We're going to buy a new one and we've got two on our mind.
GCC Jaguar II 61 or Roland GX-24?

We are going to cut vinyl for windows, cars etc. And would also like to cut out vinyl or trace logos and put them on t-shirts. 

Which one should we buy? 

And what kind of software do you guys recommend? The guys selling the GCC are offering us Signpal (or signlab) for about 1000$ and I think that's way too expensive.

We're located in Norway, hope you unsterstand my English.


----------



## HuMJohn (Dec 6, 2006)

hellfire- said:


> Hello!
> 
> Me and my friend bought a Dika DK880 plotter last year from china. The shipping, toll, tax etc cost more then the plotter. In other words, it's not the best cutter on the market.
> 
> ...


I own a GCC Jaguar II. It is a wonderful machine. However, if you want to trace cut logos, I would suggest the Jaguar IV with the photo-eye to folllow a traceline.
Both, the GCC and the Roland GX-24 are wonderful machines. In this case, it would probably be which you could find at a lower price and/or parts and service, for. Both of these machines were the prime units that were used to introduce Rhinestone template cutting (using sand blast masking material), as these machines have both, the downforce to cut the thicker material, and the fine resolution control in the cutting of the material.

If you go with the Roland, you could cut vinyl right out of CorelDRAW or Adobe Illustrator, as this unit usually sells with a driver that interfaces well with either graphics program.

If you go with the GCC Jaguar, then I would suggest obtaining a copy of EuroSystems CoCut Pro, which is less expensive than SignPal, and handles many other plotters, as well. Even if you go with the Roland cutter, I would still get a copy of CoCut. In my opinion, it is that good of a program.

Of course, this is just my two cents.....


----------



## pixnstix (Apr 6, 2009)

Just to echo that the GCC machines have been excellent for me.


----------



## hellfire- (Sep 11, 2009)

J61-4 sitting on my desk  Gotta love it! Damn, that's something else.
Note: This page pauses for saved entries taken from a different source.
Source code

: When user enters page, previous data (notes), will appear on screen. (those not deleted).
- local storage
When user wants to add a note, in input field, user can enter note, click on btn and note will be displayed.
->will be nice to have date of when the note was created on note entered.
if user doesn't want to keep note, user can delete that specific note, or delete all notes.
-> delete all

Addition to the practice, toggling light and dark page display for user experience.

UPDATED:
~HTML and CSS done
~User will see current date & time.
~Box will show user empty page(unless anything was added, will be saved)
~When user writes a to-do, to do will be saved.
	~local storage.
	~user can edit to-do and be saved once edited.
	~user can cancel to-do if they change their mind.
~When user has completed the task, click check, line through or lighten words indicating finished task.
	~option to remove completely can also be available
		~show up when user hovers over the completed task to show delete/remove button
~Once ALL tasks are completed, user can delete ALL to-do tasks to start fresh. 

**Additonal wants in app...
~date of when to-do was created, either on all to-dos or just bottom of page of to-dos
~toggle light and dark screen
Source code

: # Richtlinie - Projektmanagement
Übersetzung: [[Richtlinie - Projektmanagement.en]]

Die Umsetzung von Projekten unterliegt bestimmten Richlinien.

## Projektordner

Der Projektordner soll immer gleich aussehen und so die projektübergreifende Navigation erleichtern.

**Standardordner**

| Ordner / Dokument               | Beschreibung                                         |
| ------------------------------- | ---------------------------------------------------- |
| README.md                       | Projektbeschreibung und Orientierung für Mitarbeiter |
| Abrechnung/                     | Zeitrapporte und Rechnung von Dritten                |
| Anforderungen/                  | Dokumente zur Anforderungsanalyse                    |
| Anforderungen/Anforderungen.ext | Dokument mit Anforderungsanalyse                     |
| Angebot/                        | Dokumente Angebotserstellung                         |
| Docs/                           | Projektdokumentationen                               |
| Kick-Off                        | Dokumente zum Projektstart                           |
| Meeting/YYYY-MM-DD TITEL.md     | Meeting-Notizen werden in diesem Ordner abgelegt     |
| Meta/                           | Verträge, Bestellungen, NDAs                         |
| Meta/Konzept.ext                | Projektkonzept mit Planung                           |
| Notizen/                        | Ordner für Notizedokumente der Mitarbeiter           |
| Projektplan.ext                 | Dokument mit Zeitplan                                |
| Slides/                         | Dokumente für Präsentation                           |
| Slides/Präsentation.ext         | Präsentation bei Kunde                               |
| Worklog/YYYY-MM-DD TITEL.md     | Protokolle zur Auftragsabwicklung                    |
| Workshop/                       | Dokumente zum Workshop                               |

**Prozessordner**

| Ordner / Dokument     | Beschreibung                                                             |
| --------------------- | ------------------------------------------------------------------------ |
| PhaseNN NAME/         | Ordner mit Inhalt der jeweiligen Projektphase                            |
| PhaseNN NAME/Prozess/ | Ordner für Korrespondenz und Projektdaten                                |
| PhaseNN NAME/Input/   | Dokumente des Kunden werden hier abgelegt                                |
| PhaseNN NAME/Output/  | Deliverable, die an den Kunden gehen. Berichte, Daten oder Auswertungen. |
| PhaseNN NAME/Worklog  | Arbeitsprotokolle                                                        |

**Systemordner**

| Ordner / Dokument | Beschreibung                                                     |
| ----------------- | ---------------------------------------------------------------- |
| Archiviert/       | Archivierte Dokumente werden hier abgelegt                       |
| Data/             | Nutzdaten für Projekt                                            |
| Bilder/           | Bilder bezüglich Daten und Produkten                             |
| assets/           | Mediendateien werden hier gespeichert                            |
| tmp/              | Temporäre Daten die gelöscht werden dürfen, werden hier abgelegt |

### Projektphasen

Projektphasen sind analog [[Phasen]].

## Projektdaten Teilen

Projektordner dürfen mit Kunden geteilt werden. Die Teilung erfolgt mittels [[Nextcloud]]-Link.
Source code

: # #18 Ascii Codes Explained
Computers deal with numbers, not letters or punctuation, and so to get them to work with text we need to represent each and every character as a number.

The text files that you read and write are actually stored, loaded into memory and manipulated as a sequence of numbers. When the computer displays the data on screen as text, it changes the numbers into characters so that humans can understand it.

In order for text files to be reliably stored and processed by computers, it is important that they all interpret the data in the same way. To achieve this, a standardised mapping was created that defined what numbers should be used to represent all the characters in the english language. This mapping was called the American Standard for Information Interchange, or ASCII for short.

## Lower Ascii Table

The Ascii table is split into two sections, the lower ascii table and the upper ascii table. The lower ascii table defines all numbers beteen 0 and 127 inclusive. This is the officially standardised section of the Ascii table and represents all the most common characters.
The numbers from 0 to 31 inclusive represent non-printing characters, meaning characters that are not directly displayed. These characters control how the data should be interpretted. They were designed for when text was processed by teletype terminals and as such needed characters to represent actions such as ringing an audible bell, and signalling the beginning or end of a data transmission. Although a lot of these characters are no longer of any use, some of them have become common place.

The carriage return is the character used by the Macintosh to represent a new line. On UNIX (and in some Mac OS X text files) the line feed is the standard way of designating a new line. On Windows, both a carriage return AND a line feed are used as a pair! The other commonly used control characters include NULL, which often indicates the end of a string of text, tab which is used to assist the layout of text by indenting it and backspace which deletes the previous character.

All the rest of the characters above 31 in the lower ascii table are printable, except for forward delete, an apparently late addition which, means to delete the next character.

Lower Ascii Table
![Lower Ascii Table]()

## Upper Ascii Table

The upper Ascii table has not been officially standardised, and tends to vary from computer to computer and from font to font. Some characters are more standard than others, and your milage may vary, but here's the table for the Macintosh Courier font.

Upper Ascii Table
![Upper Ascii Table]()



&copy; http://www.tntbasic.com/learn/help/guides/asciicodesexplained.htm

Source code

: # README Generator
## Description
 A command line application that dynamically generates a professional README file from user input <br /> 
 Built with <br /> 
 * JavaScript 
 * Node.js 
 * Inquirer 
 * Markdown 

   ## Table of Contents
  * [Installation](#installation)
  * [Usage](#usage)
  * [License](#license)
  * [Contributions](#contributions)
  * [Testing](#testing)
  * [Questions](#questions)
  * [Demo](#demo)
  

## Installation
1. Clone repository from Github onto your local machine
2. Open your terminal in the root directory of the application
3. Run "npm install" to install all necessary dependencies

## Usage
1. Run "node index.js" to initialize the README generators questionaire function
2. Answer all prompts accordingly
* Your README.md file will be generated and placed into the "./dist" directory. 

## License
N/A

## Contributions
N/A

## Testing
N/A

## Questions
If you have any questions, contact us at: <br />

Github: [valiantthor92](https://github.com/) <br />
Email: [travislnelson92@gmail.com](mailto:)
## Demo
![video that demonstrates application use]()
Cheap China plotter can go and die! .. 

Thanks for the answers, really helped in deciding


----------



## jrsamwel (Apr 28, 2009)

pixnstix said:


> Just to echo that the GCC machines have been excellent for me.


Anybody with GCC AAS11 driver for Coreldraw X4 or FlexiSIGNPRO.for my PUMA 3,please I need that file to install I cannot reach my distributor.Any help is greatly appreciated.


----------



## pixnstix (Apr 6, 2009)

If you send me a private message with your email address, I will see what I can do. I will look at my installation CD tonight, our Aussie time, that's about 12 hours away.


----------



## hellfire- (Sep 11, 2009)

I'm happy with the Jaguar cutter. 

We just bought a heatpress and we need to test the opticeye / contour cutting. Does anybody know how to do this in coreldraw or another "cheap" software? 

I dont want to pay 1000$ for FlexiSign


----------



## j531288 (Oct 6, 2010)

Hi . I Have a GCC Jaguar 2 - 61 . but i do not have the drivers or software for it . can someone please help me? a buddy of mine gave it to me as a gift . but he didnt have any cds with it . well send me a message if you can please give me a hand thanks


----------



## plan b (Feb 21, 2007)

go to gccworld.com


----------



## j531288 (Oct 6, 2010)

yaa i did . but it wont let me download anything. and for some reason i cant register? idk? is there any way someone can send it to me?


----------



## plan b (Feb 21, 2007)

Call support, sometimes one needs to pick up the phone


----------



## j531288 (Oct 6, 2010)

yes thats very true .. but everytime i call them no one ever picks up . this is the 13th time i call ?? so i dont know what to do anymore .


----------